Le blog du Temps de l'Immaculée.

La dernière messe de Noël Pinot

21/02/2025

 La dernière messe de Noël Pinot

Le 21 février 1794, la commission militaire révolutionnaire d’Angers envoie au bourreau le ci-devant curé de la paroisse du Louroux-Béconnais, Noël Pinot, prêtre réfractaire coupable d’avoir désobéi à la loi en poursuivant son ministère dans la clandestinité. Pour rire de lui, on le contraint à marcher à la mort revêtu des ornements sacerdotaux qu’il portait au moment de son arrestation, alors qu’il s’apprêtait à célébrer la messe. Ce faisant, sans le comprendre, les persécuteurs vont prodigieusement souligner la grandeur du sacerdoce catholique.

Les raisons d'y croire


Depuis 1791, les prêtres qui ont refusé de prêter serment à la Constitution civile, qui soustrait le clergé français à l’autorité de Rome, sont hors la loi et doivent quitter le territoire national. Ceux qui s’y refusent et préfèrent passer dans la clandestinité pour continuer leur ministère interdit sont passibles de la peine de mort. Choisir de rester près de ses paroissiens réclame un sens aigu de ses devoirs de prêtre et un courage héroïque. Modeste et humble curé d’un village angevin qui n’a jamais fait parler de lui, l’abbé Pinot révèle devant le péril des vertus hors du commun.

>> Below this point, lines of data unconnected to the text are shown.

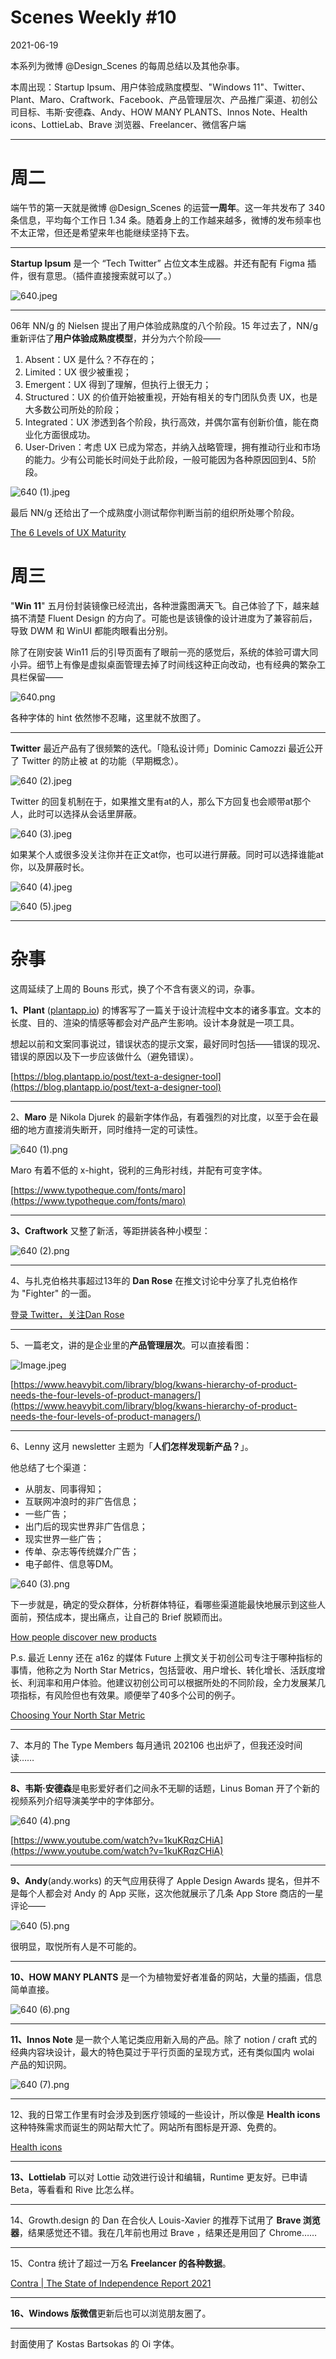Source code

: # Scenes Weekly #10

2021-06-19

本系列为微博 @Design_Scenes 的每周总结以及其他杂事。

本周出现：Startup Ipsum、用户体验成熟度模型、"Windows 11"、Twitter、Plant、Maro、Craftwork、Facebook、产品管理层次、产品推广渠道、初创公司目标、韦斯·安德森、Andy、HOW MANY PLANTS、Innos Note、Health icons、LottieLab、Brave 浏览器、Freelancer、微信客户端

---

# **周二**

端午节的第一天就是微博 @Design_Scenes 的运营**一周年**。这一年共发布了 340 条信息，平均每个工作日 1.34 条。随着身上的工作越来越多，微博的发布频率也不太正常，但还是希望来年也能继续坚持下去。

---

**Startup Ipsum** 是一个 “Tech Twitter” 占位文本生成器。并还有配有 Figma 插件，很有意思。（插件直接搜索就可以了。）

![640.jpeg](Scenes%20Weekly%20%2310.assets/640.jpeg)

---

06年 NN/g 的 Nielsen 提出了用户体验成熟度的八个阶段。15 年过去了，NN/g 重新评估了**用户体验成熟度模型**，并分为六个阶段——

1. Absent：UX 是什么？不存在的；
2. Limited：UX 很少被重视；
3. Emergent：UX 得到了理解，但执行上很无力；
4. Structured：UX 的价值开始被重视，开始有相关的专门团队负责 UX，也是大多数公司所处的阶段；
5. Integrated：UX 渗透到各个阶段，执行高效，并偶尔富有创新价值，能在商业化方面很成功。
6. User-Driven：考虑 UX 已成为常态，并纳入战略管理，拥有推动行业和市场的能力。少有公司能长时间处于此阶段，一般可能因为各种原因回到4、5阶段。

![640 (1).jpeg](Scenes%20Weekly%20%2310.assets/640%20(1).jpeg)

最后 NN/g 还给出了一个成熟度小测试帮你判断当前的组织所处哪个阶段。

[The 6 Levels of UX Maturity](https://www.nngroup.com/articles/ux-maturity-model/)

# **周三**

"**Win 11**" 五月份封装镜像已经流出，各种泄露图满天飞。自己体验了下，越来越搞不清楚 Fluent Design 的方向了。可能也是该镜像的设计进度为了兼容前后，导致 DWM 和 WinUI 都能肉眼看出分别。

除了在刚安装 Win11 后的引导页面有了眼前一亮的感觉后，系统的体验可谓大同小异。细节上有像是虚拟桌面管理去掉了时间线这种正向改动，也有经典的繁杂工具栏保留——

![640.png](Scenes%20Weekly%20%2310.assets/640.png)

各种字体的 hint 依然惨不忍睹，这里就不放图了。

---

**Twitter** 最近产品有了很频繁的迭代。「隐私设计师」Dominic Camozzi 最近公开了 Twitter 的防止被 at 的功能（早期概念）。

![640 (2).jpeg](Scenes%20Weekly%20%2310.assets/640%20(2).jpeg)

Twitter 的回复机制在于，如果推文里有at的人，那么下方回复也会顺带at那个人，此时可以选择从会话里屏蔽。

![640 (3).jpeg](Scenes%20Weekly%20%2310.assets/640%20(3).jpeg)

如果某个人或很多没关注你并在正文at你，也可以进行屏蔽。同时可以选择谁能at你，以及屏蔽时长。

![640 (4).jpeg](Scenes%20Weekly%20%2310.assets/640%20(4).jpeg)

![640 (5).jpeg](Scenes%20Weekly%20%2310.assets/640%20(5).jpeg)

---

# **杂事**

这周延续了上周的 Bouns 形式，换了个不含有褒义的词，杂事。



**1、Plant** ([plantapp.io](http://plantapp.io)) 的博客写了一篇关于设计流程中文本的诸多事宜。文本的长度、目的、渲染的情感等都会对产品产生影响。设计本身就是一项工具。

想起以前和文案同事说过，错误状态的提示文案，最好同时包括——错误的现况、错误的原因以及下一步应该做什么（避免错误）。

[https://blog.plantapp.io/post/text-a-designer-tool](https://blog.plantapp.io/post/text-a-designer-tool)

---

2、**Maro** 是 Nikola Djurek 的最新字体作品，有着强烈的对比度，以至于会在最细的地方直接消失断开，同时维持一定的可读性。

![640 (1).png](Scenes%20Weekly%20%2310.assets/640%20(1).png)

Maro 有着不低的 x-hight，锐利的三角形衬线，并配有可变字体。

[https://www.typotheque.com/fonts/maro](https://www.typotheque.com/fonts/maro)

---

**3、Craftwork** 又整了新活，等距拼装各种小模型：

![640 (2).png](Scenes%20Weekly%20%2310.assets/640%20(2).png)

---

4、与扎克伯格共事超过13年的 **Dan Rose** 在推文讨论中分享了扎克伯格作为 "Fighter" 的一面。

[登录 Twitter，关注Dan Rose](https://twitter.com/danrose999/status/1403799514641731592)

---

5、一篇老文，讲的是企业里的**产品管理层次**。可以直接看图：

![Image.jpeg](Scenes%20Weekly%20%2310.assets/Image.jpeg)

[https://www.heavybit.com/library/blog/kwans-hierarchy-of-product-needs-the-four-levels-of-product-managers/](https://www.heavybit.com/library/blog/kwans-hierarchy-of-product-needs-the-four-levels-of-product-managers/)

---

6、Lenny 这月 newsletter 主题为「**人们怎样发现新产品？**」。

他总结了七个渠道：

- 从朋友、同事得知；
- 互联网冲浪时的非广告信息；
- 一些广告；
- 出门后的现实世界非广告信息；
- 现实世界一些广告；
- 传单、杂志等传统媒介广告；
- 电子邮件、信息等DM。

![640 (3).png](Scenes%20Weekly%20%2310.assets/640%20(3).png)

下一步就是，确定的受众群体，分析群体特征，看哪些渠道能最快地展示到这些人面前，预估成本，提出痛点，让自己的 Brief 脱颖而出。

[How people discover new products](https://www.lennysnewsletter.com/p/how-people-discover-new-products)

P.s. 最近 Lenny 还在 a16z 的媒体 Future 上撰文关于初创公司专注于哪种指标的事情，他称之为 North Star Metrics，包括营收、用户增长、转化增长、活跃度增长、利润率和用户体验。他建议初创公司可以根据所处的不同阶段，全力发展某几项指标，有风险但也有效果。顺便举了40多个公司的例子。

[Choosing Your North Star Metric](https://future.a16z.com/north-star-metrics/)

---

7、本月的 The Type Members 每月通讯 202106 也出炉了，但我还没时间读……

---

**8、韦斯·安德森**是电影爱好者们之间永不无聊的话题，Linus Boman 开了个新的视频系列介绍导演美学中的字体部分。

![640 (4).png](Scenes%20Weekly%20%2310.assets/640%20(4).png)

[https://www.youtube.com/watch?v=1kuKRqzCHiA](https://www.youtube.com/watch?v=1kuKRqzCHiA)

---

**9、Andy**(andy.works) 的天气应用获得了 Apple Design Awards 提名，但并不是每个人都会对 Andy 的 App 买账，这次他就展示了几条 App Store 商店的一星评论——

![640 (5).png](Scenes%20Weekly%20%2310.assets/640%20(5).png)

很明显，取悦所有人是不可能的。

---

**10、HOW MANY PLANTS** 是一个为植物爱好者准备的网站，大量的插画，信息简单直接。

![640 (6).png](Scenes%20Weekly%20%2310.assets/640%20(6).png)

---

**11、Innos Note** 是一款个人笔记类应用新入局的产品。除了 notion / craft 式的经典内容块设计，最大的特色莫过于平行页面的呈现方式，还有类似国内 wolai 产品的知识网。

![640 (7).png](Scenes%20Weekly%20%2310.assets/640%20(7).png)

---

12、我的日常工作里有时会涉及到医疗领域的一些设计，所以像是 **Health icons** 这种特殊需求而诞生的网站帮大忙了。网站所有图标是开源、免费的。

[Health icons](https://healthicons.org/)

---

**13、Lottielab** 可以对 Lottie 动效进行设计和编辑，Runtime 更友好。已申请 Beta，等看看和 Rive 比怎么样。

---

14、Growth.design 的 Dan 在合伙人 Louis-Xavier 的推荐下试用了 **Brave 浏览器**，结果感觉还不错。我在几年前也用过 Brave ，结果还是用回了 Chrome……

---

15、Contra 统计了超过一万名 **Freelancer 的各种数据**。

[Contra | The State of Independence Report 2021](https://contra.com/freelance-industry-report-2021/)

---

**16、Windows 版微信**更新后也可以浏览朋友圈了。

---

封面使用了 Kostas Bartsokas 的 Oi 字体。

Noël Pinot vient d’une famille pauvre, dans l’incapacité de lui offrir des études ; c’est sa piété qui lui permet d’entrer au séminaire et d’être ordonné, sans aucun espoir d’avancement puisqu’il faut, pour être nommé curé, avoir suivi un cursus universitaire qu’il n’a ni le temps ni les moyens d’envisager. Tout ce qu’il fait dans sa vie est donc entièrement tendu vers le service de Dieu et le salut des âmes.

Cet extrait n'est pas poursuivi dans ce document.